• _Task requirements_
Give back every record that follows, exactly as written.
--------------------
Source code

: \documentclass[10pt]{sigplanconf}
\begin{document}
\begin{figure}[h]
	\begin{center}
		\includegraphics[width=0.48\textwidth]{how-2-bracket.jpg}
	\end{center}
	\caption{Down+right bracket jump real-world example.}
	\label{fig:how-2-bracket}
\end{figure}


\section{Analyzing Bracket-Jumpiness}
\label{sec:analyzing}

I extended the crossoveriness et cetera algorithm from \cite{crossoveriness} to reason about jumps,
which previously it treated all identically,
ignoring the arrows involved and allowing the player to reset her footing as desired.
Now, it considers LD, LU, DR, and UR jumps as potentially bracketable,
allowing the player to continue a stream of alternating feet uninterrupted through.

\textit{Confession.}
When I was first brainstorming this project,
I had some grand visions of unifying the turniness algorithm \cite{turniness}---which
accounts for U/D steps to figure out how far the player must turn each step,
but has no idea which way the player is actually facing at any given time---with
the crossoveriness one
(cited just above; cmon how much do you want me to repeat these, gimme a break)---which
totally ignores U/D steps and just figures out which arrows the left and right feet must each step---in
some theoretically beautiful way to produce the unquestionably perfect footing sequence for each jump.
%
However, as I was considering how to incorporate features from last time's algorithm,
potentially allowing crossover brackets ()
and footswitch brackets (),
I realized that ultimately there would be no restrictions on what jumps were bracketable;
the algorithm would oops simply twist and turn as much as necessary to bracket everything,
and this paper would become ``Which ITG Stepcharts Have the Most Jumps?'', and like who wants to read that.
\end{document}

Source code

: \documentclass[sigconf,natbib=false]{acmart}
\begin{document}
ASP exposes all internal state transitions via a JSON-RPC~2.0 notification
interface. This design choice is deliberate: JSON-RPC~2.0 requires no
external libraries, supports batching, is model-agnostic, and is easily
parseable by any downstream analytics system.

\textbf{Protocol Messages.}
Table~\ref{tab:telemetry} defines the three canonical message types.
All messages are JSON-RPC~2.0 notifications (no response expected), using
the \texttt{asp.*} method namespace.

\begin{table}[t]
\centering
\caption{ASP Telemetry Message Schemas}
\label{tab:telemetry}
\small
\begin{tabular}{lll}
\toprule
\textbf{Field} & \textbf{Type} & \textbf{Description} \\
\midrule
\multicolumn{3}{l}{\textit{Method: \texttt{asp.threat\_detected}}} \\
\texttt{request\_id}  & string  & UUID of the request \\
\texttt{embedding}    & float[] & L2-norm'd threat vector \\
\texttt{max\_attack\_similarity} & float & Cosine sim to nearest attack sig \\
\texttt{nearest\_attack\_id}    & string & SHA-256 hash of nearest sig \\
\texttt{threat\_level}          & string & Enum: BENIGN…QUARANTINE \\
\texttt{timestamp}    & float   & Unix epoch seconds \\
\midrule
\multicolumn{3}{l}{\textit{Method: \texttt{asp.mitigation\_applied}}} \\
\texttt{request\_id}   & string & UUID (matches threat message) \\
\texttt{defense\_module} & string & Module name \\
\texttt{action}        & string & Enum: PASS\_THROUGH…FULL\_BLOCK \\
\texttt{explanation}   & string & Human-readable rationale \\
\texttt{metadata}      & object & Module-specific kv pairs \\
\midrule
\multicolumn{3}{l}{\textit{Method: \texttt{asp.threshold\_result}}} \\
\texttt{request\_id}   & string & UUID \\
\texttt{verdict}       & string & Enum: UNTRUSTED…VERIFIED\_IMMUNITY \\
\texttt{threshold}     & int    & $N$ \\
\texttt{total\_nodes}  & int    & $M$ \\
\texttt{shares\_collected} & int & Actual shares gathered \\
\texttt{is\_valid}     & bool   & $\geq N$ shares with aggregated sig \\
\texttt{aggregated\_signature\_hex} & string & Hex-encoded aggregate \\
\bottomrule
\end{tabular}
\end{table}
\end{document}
--------------------
• _Task output_
Source code

: \documentclass[10pt]{sigplanconf}
\begin{document}
\begin{figure}[h]
	\begin{center}
		\includegraphics[width=0.48\textwidth]{how-2-bracket.jpg}
	\end{center}
	\caption{Down+right bracket jump real-world example.}
	\label{fig:how-2-bracket}
\end{figure}


\section{Analyzing Bracket-Jumpiness}
\label{sec:analyzing}

I extended the crossoveriness et cetera algorithm from \cite{crossoveriness} to reason about jumps,
which previously it treated all identically,
ignoring the arrows involved and allowing the player to reset her footing as desired.
Now, it considers LD, LU, DR, and UR jumps as potentially bracketable,
allowing the player to continue a stream of alternating feet uninterrupted through.

\textit{Confession.}
When I was first brainstorming this project,
I had some grand visions of unifying the turniness algorithm \cite{turniness}---which
accounts for U/D steps to figure out how far the player must turn each step,
but has no idea which way the player is actually facing at any given time---with
the crossoveriness one
(cited just above; cmon how much do you want me to repeat these, gimme a break)---which
totally ignores U/D steps and just figures out which arrows the left and right feet must each step---in
some theoretically beautiful way to produce the unquestionably perfect footing sequence for each jump.
%
However, as I was considering how to incorporate features from last time's algorithm,
potentially allowing crossover brackets ()
and footswitch brackets (),
I realized that ultimately there would be no restrictions on what jumps were bracketable;
the algorithm would oops simply twist and turn as much as necessary to bracket everything,
and this paper would become ``Which ITG Stepcharts Have the Most Jumps?'', and like who wants to read that.
\end{document}

Source code

: \documentclass[sigconf,natbib=false]{acmart}
\begin{document}
ASP exposes all internal state transitions via a JSON-RPC~2.0 notification
interface. This design choice is deliberate: JSON-RPC~2.0 requires no
external libraries, supports batching, is model-agnostic, and is easily
parseable by any downstream analytics system.

\textbf{Protocol Messages.}
Table~\ref{tab:telemetry} defines the three canonical message types.
All messages are JSON-RPC~2.0 notifications (no response expected), using
the \texttt{asp.*} method namespace.

\begin{table}[t]
\centering
\caption{ASP Telemetry Message Schemas}
\label{tab:telemetry}
\small
\begin{tabular}{lll}
\toprule
\textbf{Field} & \textbf{Type} & \textbf{Description} \\
\midrule
\multicolumn{3}{l}{\textit{Method: \texttt{asp.threat\_detected}}} \\
\texttt{request\_id}  & string  & UUID of the request \\
\texttt{embedding}    & float[] & L2-norm'd threat vector \\
\texttt{max\_attack\_similarity} & float & Cosine sim to nearest attack sig \\
\texttt{nearest\_attack\_id}    & string & SHA-256 hash of nearest sig \\
\texttt{threat\_level}          & string & Enum: BENIGN…QUARANTINE \\
\texttt{timestamp}    & float   & Unix epoch seconds \\
\midrule
\multicolumn{3}{l}{\textit{Method: \texttt{asp.mitigation\_applied}}} \\
\texttt{request\_id}   & string & UUID (matches threat message) \\
\texttt{defense\_module} & string & Module name \\
\texttt{action}        & string & Enum: PASS\_THROUGH…FULL\_BLOCK \\
\texttt{explanation}   & string & Human-readable rationale \\
\texttt{metadata}      & object & Module-specific kv pairs \\
\midrule
\multicolumn{3}{l}{\textit{Method: \texttt{asp.threshold\_result}}} \\
\texttt{request\_id}   & string & UUID \\
\texttt{verdict}       & string & Enum: UNTRUSTED…VERIFIED\_IMMUNITY \\
\texttt{threshold}     & int    & $N$ \\
\texttt{total\_nodes}  & int    & $M$ \\
\texttt{shares\_collected} & int & Actual shares gathered \\
\texttt{is\_valid}     & bool   & $\geq N$ shares with aggregated sig \\
\texttt{aggregated\_signature\_hex} & string & Hex-encoded aggregate \\
\bottomrule
\end{tabular}
\end{table}
\end{document}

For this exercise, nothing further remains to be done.